Avevano creato una vera e propria azienda dello spaccio di eroina e cocaina in piena campagna, lontano da sguardi indiscreti e da possibili controlli, in una zona difficilmente accessibile, ma sono stati scoperti dalla Polizia ed arrestati.
I protagonisti della vicenda sono tre marocchini, che avevano individuato come “centrale” della loro attività illecita la zona di Poggio Cavallo, nella campagna che circonda Istia d’Ombrone.
La scelta del posto non era stata casuale: si tratta infatti di un’area boschiva che consentiva ai tre di avere un’ottima visuale di controllo sull’unica via di accesso, oltre a garantire protezione per un’eventuale via di fuga e ad offrire l’opportunità di nascondere la droga e il denaro ricavato dalla vendita di stupefacenti in un luogo sicuro ed impervio.
Il gruppo di magrebini, inoltre, si era organizzato in modo tale da poter svolgere l’attività di spaccio in tutta tranquillità: uno di loro, infatti, si occupava in prima persona di cedere gli stupefacenti agli acquirenti; un altro, invece, svolgeva il ruolo di “guardaspalle”, rimanendo in disparte e osservando ogni fase della vendita di droga; il terzo, infine, era la “vedetta” che, rimanendo in posizione defilata ed avanzata rispetto agli altri due, poteva chiaramente osservare l’accesso al luogo di spaccio e, quindi, controllare in anticipo, rispetto ai connazionali, eventuali arrivi di acquirenti, persone estranee o forze dell’ordine.
L’arresto
La sezione narcotici della Squadra Mobile, venuta a conoscenza dell’attività illecita perpetrata dai tre uomini, anche grazie alla collaborazione di alcuni cittadini, ha deciso di passare in azione per stroncare il fiorente traffico di stupefacenti.
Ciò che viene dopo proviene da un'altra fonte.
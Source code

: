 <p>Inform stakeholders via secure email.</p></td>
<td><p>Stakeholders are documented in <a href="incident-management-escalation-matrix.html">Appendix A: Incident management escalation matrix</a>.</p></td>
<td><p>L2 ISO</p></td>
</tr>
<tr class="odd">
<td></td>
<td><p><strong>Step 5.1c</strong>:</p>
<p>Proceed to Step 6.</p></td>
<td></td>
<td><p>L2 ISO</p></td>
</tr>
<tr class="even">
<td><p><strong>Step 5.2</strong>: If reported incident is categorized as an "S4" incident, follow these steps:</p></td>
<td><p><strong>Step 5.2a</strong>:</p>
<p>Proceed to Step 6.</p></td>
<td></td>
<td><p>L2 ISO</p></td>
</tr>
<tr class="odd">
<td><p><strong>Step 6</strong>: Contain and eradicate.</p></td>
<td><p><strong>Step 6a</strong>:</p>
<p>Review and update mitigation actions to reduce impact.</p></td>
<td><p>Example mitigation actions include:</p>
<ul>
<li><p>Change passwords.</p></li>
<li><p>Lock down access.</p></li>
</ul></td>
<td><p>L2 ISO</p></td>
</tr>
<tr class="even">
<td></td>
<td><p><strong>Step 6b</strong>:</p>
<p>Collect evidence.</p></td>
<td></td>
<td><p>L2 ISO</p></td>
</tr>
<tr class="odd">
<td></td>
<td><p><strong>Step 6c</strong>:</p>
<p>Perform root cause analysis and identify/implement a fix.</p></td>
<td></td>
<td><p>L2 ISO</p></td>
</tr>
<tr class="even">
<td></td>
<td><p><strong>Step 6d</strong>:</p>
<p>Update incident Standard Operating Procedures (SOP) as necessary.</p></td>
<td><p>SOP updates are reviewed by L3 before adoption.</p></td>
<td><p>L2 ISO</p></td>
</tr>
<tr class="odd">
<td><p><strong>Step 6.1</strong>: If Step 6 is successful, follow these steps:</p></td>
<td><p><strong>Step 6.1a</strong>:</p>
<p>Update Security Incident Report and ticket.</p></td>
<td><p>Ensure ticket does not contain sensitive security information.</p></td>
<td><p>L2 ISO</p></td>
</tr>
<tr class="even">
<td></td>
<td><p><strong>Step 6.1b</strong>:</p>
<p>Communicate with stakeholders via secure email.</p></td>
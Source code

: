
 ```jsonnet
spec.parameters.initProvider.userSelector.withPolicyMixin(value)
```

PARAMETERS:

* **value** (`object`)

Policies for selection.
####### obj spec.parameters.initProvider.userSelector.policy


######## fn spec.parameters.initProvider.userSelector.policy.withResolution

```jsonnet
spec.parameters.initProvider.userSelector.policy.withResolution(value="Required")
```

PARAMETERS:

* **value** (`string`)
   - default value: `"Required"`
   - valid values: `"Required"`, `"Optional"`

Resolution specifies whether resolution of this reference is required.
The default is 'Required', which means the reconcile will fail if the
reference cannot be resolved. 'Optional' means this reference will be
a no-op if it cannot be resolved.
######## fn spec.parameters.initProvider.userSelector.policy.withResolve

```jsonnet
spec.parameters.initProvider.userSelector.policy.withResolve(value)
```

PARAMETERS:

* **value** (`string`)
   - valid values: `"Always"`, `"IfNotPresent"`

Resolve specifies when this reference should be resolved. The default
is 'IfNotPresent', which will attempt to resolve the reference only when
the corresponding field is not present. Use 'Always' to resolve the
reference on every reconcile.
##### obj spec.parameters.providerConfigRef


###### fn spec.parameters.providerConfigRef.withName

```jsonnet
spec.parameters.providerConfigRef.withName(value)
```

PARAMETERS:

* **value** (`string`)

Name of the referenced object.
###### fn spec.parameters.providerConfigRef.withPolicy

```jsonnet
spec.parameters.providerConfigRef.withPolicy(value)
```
Mercoledì scorso, quindi, gli agenti della Polizia hanno messo in atto uno specifico intervento finalizzato a bloccare gli acquirenti che si recavano a comprare la droga in questa zona di campagna e a cogliere in flagrante i tre marocchini.
Alcuni poliziotti sono arrivati a Poggio Cavallo e si sono finti vignaioli, confondendosi con gli altri operai agricoli impegnati nella vendemmia.
Numerosi agenti si sono posizionati nella zona per bloccare gli acquirenti; dopo che gli stessi avevano comprato la droga, sono stati identificati, perquisiti e gli stupefacenti sono stati sequestrati.
In un breve lasso di tempo, i poliziotti hanno controllato numerose persone che si erano appena recate dai maghrebini per acquistare la droga. Gli stessi acquirenti hanno confermato alle forze dell’ordine di aver comprato gli stupefacenti da un cittadino marocchino conosciuto da tempo, che avevano contattato telefonicamente per avere rassicurazioni in merito alla disponibilità della droga. In altre occasioni, invece, gli acquirenti si sono invece recati direttamente nella zona, in quanto già clienti del gruppo di nordafricani e, quindi, erano sicuri di trovare l’uomo che avrebbe fornito gli stupefacenti.
Gli agenti hanno pazientemente atteso il tramonto, poi hanno deciso di agire per arrestare il gruppo dei maghrebini.
Proprio nel tardo pomeriggio, infatti, i tre sono usciti dalla boscaglia e si sono incamminati nei pressi della strada, dove ad aspettarli c’era un’auto condotta da una ragazza.
La macchina è ripartita verso Grosseto e, a quel punto, i poliziotti l’hanno bloccata. I quattro sono stati perquisiti, così come anche il veicolo. Al suo interno, è stata ritrovata una grande quantità di cocaina ed eroina, per un totale di oltre un etto di peso, in gran parte suddivisa in dosi, oltre ad un bilancino elettronico di precisione e ad un coltello a serramanico.
I tre sono finiti in manette e sono stati rinchiusi nel carcere di Grosseto: si tratta di un 22enne, in Italia senza fissa dimora, che si occupava in prima persona della cessione di stupefacenti, di un 23enne che ricopriva il ruolo di “guardaspalle” e della “vedetta” 22enne.
Secondo le indagini condotte dalla Polizia, l’attività di spaccio di stupefacenti messa in atto dai tre maghrebini era iniziata ad agosto ed aveva in poco tempo raggiunto un elevato numero di aquirenti.
Dopo la convalida dell’arresto, il giudice ha disposto per i tre uomini la custodia cautelare in carcere.